Infos:
- Used Zammad version: 7.0
- Used Zammad installation type: APT
- Operating system: Ubuntu 22.04
- Browser + version: Chrome
- AI: Ollama - llama3.2
Expected behavior:
- Ticket is renamed to something detailed / informative
Actual behavior:
- Ticket is renamed, but not in any meaningful way
Steps to reproduce the behavior:
We have a ticket kiosk which is basically just the form on a dedicated page. The tickets that come from it are all names “Help Kiosk Ticket”. I would like it to be named based on something in the body of the ticket.
Set the agent to run on tickets with that subject line, and it runs, but it doesn’t add any useful information.
Example:
Subject Help Kiosk Ticket
Body: I lost my charger and I need a replacement.
The subject gets changed to: Help Kiosk Ticket Request
I don’t want to go mucking about in the prompt since it seems like the Zammad team went through a lot of effort to dial in the prompts, but I’m wondering if there is something I should modify in that prompt to help.
That’s interesting. One would think that 128k context should be good enough.
I’ve ran it against Zammad AI, just to get a comparison, without knowing what model runs in the background and it returns this: Lost charger replacement request. That’s a good title in my opinion.
I then took the request from the logs that Zammad sent to the LLM and run it manually against a docker.io/llama3.2 model which basically returns the same title.
That’s it’s characteristics, executed on my Macbook locally:
Not sure if that helps, but double checking if you have the bigger model of the two running (or not). I’m of course assuming that the machine you’re executing this on has enough steam to run these models etc etc.
Another side note: Is there any articles beside the initial article inside the ticket the moment the agent is running?

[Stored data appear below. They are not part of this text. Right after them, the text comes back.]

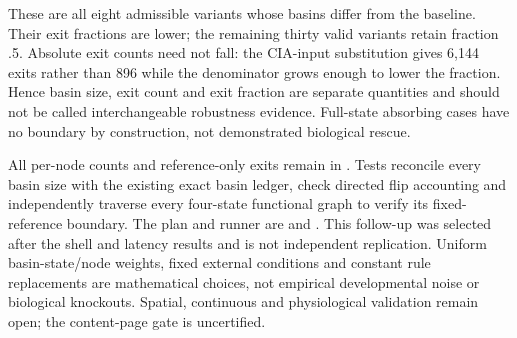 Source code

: These are all eight admissible variants whose basins differ from the baseline. Their exit fractions are lower; the remaining thirty valid variants retain fraction .5. Absolute exit counts need not fall: the CIA-input substitution gives 6,144 exits rather than 896 while the denominator grows enough to lower the fraction. Hence basin size, exit count and exit fraction are separate quantities and should not be called interchangeable robustness evidence. Full-state absorbing cases have no boundary by construction, not demonstrated biological rescue.

All per-node counts and reference-only exits remain in . Tests reconcile every basin size with the existing exact basin ledger, check directed flip accounting and independently traverse every four-state functional graph to verify its fixed-reference boundary. The plan and runner are  and . This follow-up was selected after the shell and latency results and is not independent replication. Uniform basin-state/node weights, fixed external conditions and constant rule replacements are mathematical choices, not empirical developmental noise or biological knockouts. Spatial, continuous and physiological validation remain open; the content-page gate is uncertified.


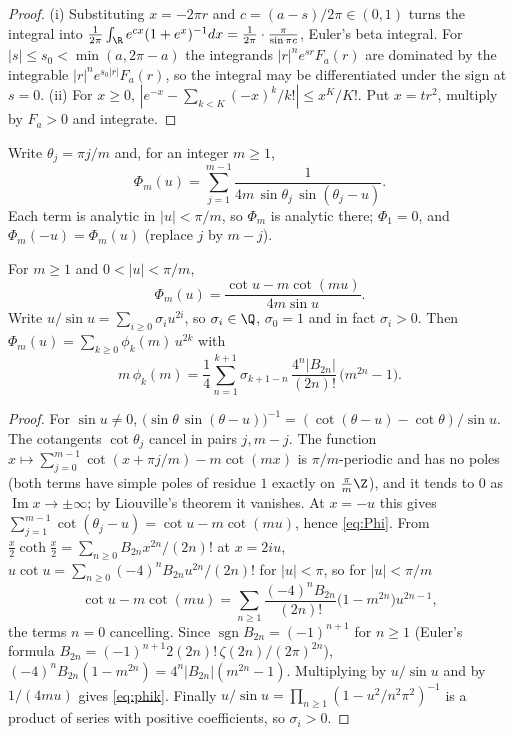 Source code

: \begin{proof}
(i) Substituting $x=-2\pi r$ and $c=(a-s)/2\pi\in(0,1)$ turns the integral into
$\frac1{2\pi}\int_\R e^{cx}(1+e^x)^{-1}dx=\frac1{2\pi}\cdot\frac\pi{\sin\pi c}$, Euler's beta integral.
For $|s|\le s_0<\min(a,2\pi-a)$ the integrands $|r|^ne^{sr}F_a(r)$ are dominated by the integrable
$|r|^ne^{s_0|r|}F_a(r)$, so the integral may be differentiated under the sign at $s=0$.
(ii) For $x\ge0$, $|e^{-x}-\sum_{k<K}(-x)^k/k!|\le x^K/K!$. Put $x=tr^2$, multiply by $F_a>0$ and
integrate.
\end{proof}

Write $\theta_j=\pi j/m$ and, for an integer $m\ge1$,
\[
  \Phi_m(u)=\sum_{j=1}^{m-1}\frac1{4m\,\sin\theta_j\,\sin(\theta_j-u)} .
\]
Each term is analytic in $|u|<\pi/m$, so $\Phi_m$ is analytic there; $\Phi_1=0$, and
$\Phi_m(-u)=\Phi_m(u)$ (replace $j$ by $m-j$).

\begin{lemma}\label{lem:Phi}
For $m\ge1$ and $0<|u|<\pi/m$,
\begin{equation}\label{eq:Phi}
  \Phi_m(u)=\frac{\cot u-m\cot(mu)}{4m\sin u}.
\end{equation}
Write $u/\sin u=\sum_{i\ge0}\sigma_iu^{2i}$, so $\sigma_i\in\Q$, $\sigma_0=1$ and in fact $\sigma_i>0$.
Then $\Phi_m(u)=\sum_{k\ge0}\phi_k(m)\,u^{2k}$ with
\begin{equation}\label{eq:phik}
  m\,\phi_k(m)=\frac14\sum_{n=1}^{k+1}\sigma_{k+1-n}\,\frac{4^n|B_{2n}|}{(2n)!}\,\big(m^{2n}-1\big).
\end{equation}
\end{lemma}

\begin{proof}
For $\sin u\ne0$, $\big(\sin\theta\,\sin(\theta-u)\big)^{-1}=(\cot(\theta-u)-\cot\theta)/\sin u$. The
cotangents $\cot\theta_j$ cancel in pairs $j,m-j$. The function $x\mapsto\sum_{j=0}^{m-1}\cot(x+\pi j/m)-m\cot(mx)$
is $\pi/m$-periodic and has no poles (both terms have simple poles of residue $1$ exactly on
$\frac\pi m\Z$), and it tends to $0$ as $\operatorname{Im}x\to\pm\infty$; by Liouville's theorem it
vanishes. At $x=-u$ this gives $\sum_{j=1}^{m-1}\cot(\theta_j-u)=\cot u-m\cot(mu)$, hence
\eqref{eq:Phi}. From $\frac x2\coth\frac x2=\sum_{n\ge0}B_{2n}x^{2n}/(2n)!$ at $x=2iu$,
$u\cot u=\sum_{n\ge0}(-4)^nB_{2n}u^{2n}/(2n)!$ for $|u|<\pi$, so for $|u|<\pi/m$
\[
  \cot u-m\cot(mu)=\sum_{n\ge1}\frac{(-4)^nB_{2n}}{(2n)!}\big(1-m^{2n}\big)u^{2n-1},
\]
the terms $n=0$ cancelling. Since $\operatorname{sgn}B_{2n}=(-1)^{n+1}$ for $n\ge1$ (Euler's formula
$B_{2n}=(-1)^{n+1}2(2n)!\,\zeta(2n)/(2\pi)^{2n}$), $(-4)^nB_{2n}(1-m^{2n})=4^n|B_{2n}|(m^{2n}-1)$.
Multiplying by $u/\sin u$ and by $1/(4mu)$ gives \eqref{eq:phik}. Finally
$u/\sin u=\prod_{n\ge1}(1-u^2/n^2\pi^2)^{-1}$ is a product of series with positive
coefficients, so $\sigma_i>0$.
\end{proof}

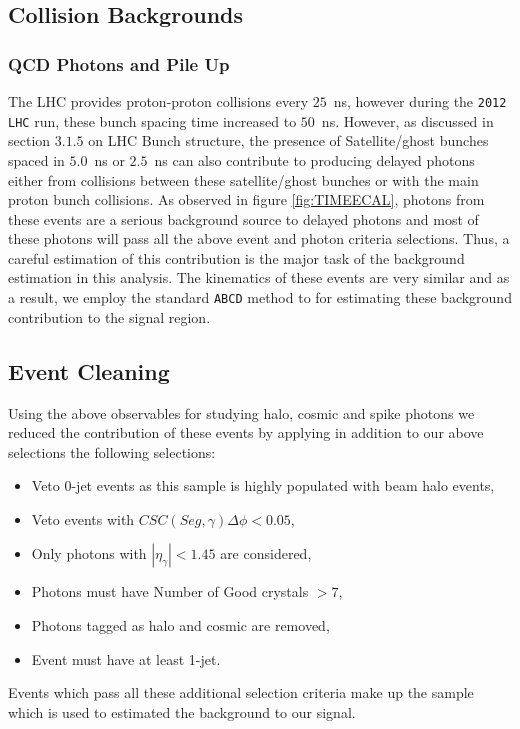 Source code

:\subsection{Collision Backgrounds}

\subsubsection{QCD Photons and Pile Up}
The LHC provides proton-proton collisions every $25$~ns, however during the \texttt{2012 LHC} run, these bunch spacing time increased to $50$~ns. However, as discussed in section $3.1.5$ on LHC Bunch structure, the presence of 
Satellite/ghost bunches spaced in $5.0$~ns or $2.5$~ns  can also contribute to producing delayed photons either from collisions between these satellite/ghost bunches or with the main proton bunch collisions.
As observed in figure \ref{fig:TIMEECAL}, photons from these events are a serious background source to delayed photons and most of these photons will pass all the above event and photon criteria selections. Thus, a careful 
estimation of this contribution is the major task of the background estimation in this analysis.
The kinematics of these events are very similar and as a result, we employ the standard \texttt{ABCD} method to for estimating these background contribution  to the signal region.



\subsection{Event Cleaning}
Using the above observables for studying halo, cosmic and spike photons we reduced the contribution of these events by applying in addition to our above selections the following selections:
\begin{itemize}
\item Veto 0-jet events as this sample is highly populated with beam halo events, 
\item Veto events with $CSC(Seg,\gamma)\Delta\phi < 0.05$,
\item Only photons with $|\eta_{\gamma}| < 1.45$ are considered,
\item Photons must have Number of Good crystals $ > 7$,
\item Photons tagged as halo and cosmic are removed,
\item Event must have at least 1-jet.
\end{itemize}
Events which pass all these additional selection criteria make up the sample which is used to estimated the background to our signal.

It’s running against Ollama with llama3.2:latest which I believe pulls the 3B instruction model. I have given a context length of 8192. I’m going to increase to 128K to see if the performance is better and if it causes any issues.

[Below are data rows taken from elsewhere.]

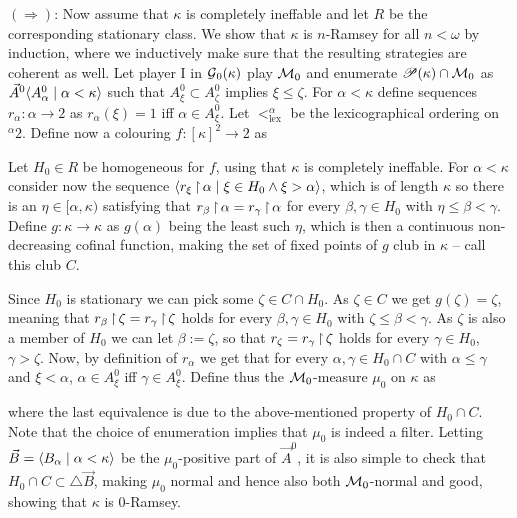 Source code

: \documentclass[../main]{subfiles}
\begin{document}
{	\qquad $(\Rightarrow)$: Now assume that $\kappa$ is completely ineffable and let $R$ be the corresponding stationary class. We show that $\kappa$ is $n$-Ramsey for all $n<\omega$ by induction, where we inductively make sure that the resulting strategies are coherent as well. Let player I in $\operatorname{\mathcal G}_0(\kappa)$ play $\operatorname{\mathcal M}_0$ and enumerate $\mathscr P(\kappa)\cap\operatorname{\mathcal M}_0$ as $\vec A^0\langle A^0_\alpha\mid\alpha<\kappa\rangle$ such that $A^0_\xi\subset A^0_\zeta$ implies $\xi\leq\zeta$. For $\alpha<\kappa$ define sequences $r_\alpha:\alpha\to 2$ as $r_\alpha(\xi)=1$ iff $\alpha\in A^0_\xi$. Let $<_{\text{lex}}^\alpha$ be the lexicographical ordering on $^\alpha 2$. Define now a colouring $f:[\kappa]^2\to 2$ as

	Let $H_0\in R$ be homogeneous for $f$, using that $\kappa$ is completely ineffable. For $\alpha<\kappa$ consider now the sequence $\langle r_\xi\operatorname{\upharpoonright}\alpha\mid\xi\in H_0\land\xi>\alpha\rangle$, which is of length $\kappa$ so there is an $\eta\in[\alpha,\kappa)$ satisfying that $r_\beta\operatorname{\upharpoonright}\alpha=r_\gamma\operatorname{\upharpoonright}\alpha$ for every $\beta,\gamma\in H_0$ with $\eta\leq\beta<\gamma$. Define $g:\kappa\to\kappa$ as $g(\alpha)$ being the least such $\eta$, which is then a continuous non-decreasing cofinal function, making the set of fixed points of $g$ club in $\kappa$ -- call this club $C$.

	\qquad Since $H_0$ is stationary we can pick some $\zeta\in C\cap H_0$. As $\zeta\in C$ we get $g(\zeta)=\zeta$, meaning that $r_\beta\operatorname{\upharpoonright}\zeta=r_\gamma\operatorname{\upharpoonright}\zeta$ holds for every $\beta,\gamma\in H_0$ with $\zeta\leq\beta<\gamma$. As $\zeta$ is also a member of $H_0$ we can let $\beta:=\zeta$, so that $r_\zeta=r_\gamma\operatorname{\upharpoonright}\zeta$ holds for every $\gamma\in H_0$, $\gamma>\zeta$.	Now, by definition of $r_\alpha$ we get that for every $\alpha,\gamma\in H_0\cap C$ with $\alpha\leq\gamma$ and $\xi<\alpha$, $\alpha\in A^0_\xi$ iff $\gamma\in A^0_\xi$. Define thus the $\operatorname{\mathcal M}_0$-measure $\mu_0$ on $\kappa$ as

	where the last equivalence is due to the above-mentioned property of $H_0\cap C$. Note that the choice of enumeration implies that $\mu_0$ is indeed a filter. Letting $\vec B=\langle B_\alpha\mid\alpha<\kappa\rangle$ be the $\mu_0$-positive part of $\vec A^0$, it is also simple to check that $H_0\cap C\subset\triangle\vec B$, making $\mu_0$ normal and hence also both $\operatorname{\mathcal M}_0$-normal and good, showing that $\kappa$ is $0$-Ramsey.

}
\end{document}
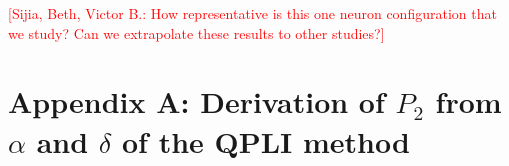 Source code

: \documentclass[]{interact}
\newcommand{\red}[1]{\textcolor{red}{[#1]}}
\begin{document}
\red{Sijia, Beth, Victor B.: How representative is this one neuron configuration that we study? Can we extrapolate these results to other studies?} 



%
\newpage





\appendix
\section*{Appendix A: Derivation of $P_2$ from $\alpha$ and $\delta$ of the QPLI method}
\label{app:P2_derivation}
\end{document}
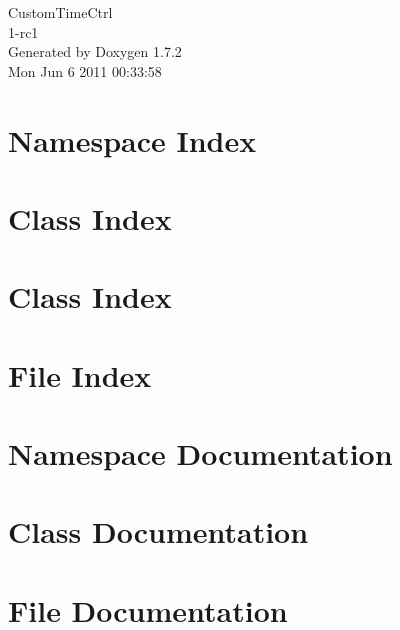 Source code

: \documentclass[a4paper]{book}
\begin{document}
\hypersetup{pageanchor=false}
\begin{titlepage}
\vspace*{7cm}
\begin{center}
{\Large CustomTimeCtrl \\[1ex]\large 1-\/rc1 }\\
\vspace*{1cm}
{\large Generated by Doxygen 1.7.2}\\
\vspace*{0.5cm}
{\small Mon Jun 6 2011 00:33:58}\\
\end{center}
\end{titlepage}
\clearemptydoublepage
{}
\tableofcontents
\clearemptydoublepage
{}
\hypersetup{pageanchor=true}
\chapter{Namespace Index}

\chapter{Class Index}

\chapter{Class Index}

\chapter{File Index}

\chapter{Namespace Documentation}

\chapter{Class Documentation}




\chapter{File Documentation}










\printindex
\end{document}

The GPU only has 8GB of VRAM so I’m trying to balance model size and context window.
The ticket only has the initial article. I’m triggering on newly opened tickets with the generic ticket name that my kiosk gives.
This was fixed by moving to Gemma3, but then my ticket summaries and now coming back as incorrectly formatted text (each and every letter of the response get’s its own line)
In the end, prompts can always be improved, and prompts will also always work differently depending on the used LLM; it’s a very difficult situation.
For the summary problem, this means the LLM is not returning the correct structure. The conversation summary should be returned as an array of paragraphs. The output that you are seeing means that it’s only one string and not an array.
We also tested in the past with gemma3:27b, which was not bad, but this result structure change was afterwards, maybe not every LLM is doing a good job here, at least without tested LLMs, it was fine.
We may be able to improve this situation with a fallback. Let’s see, will think about it.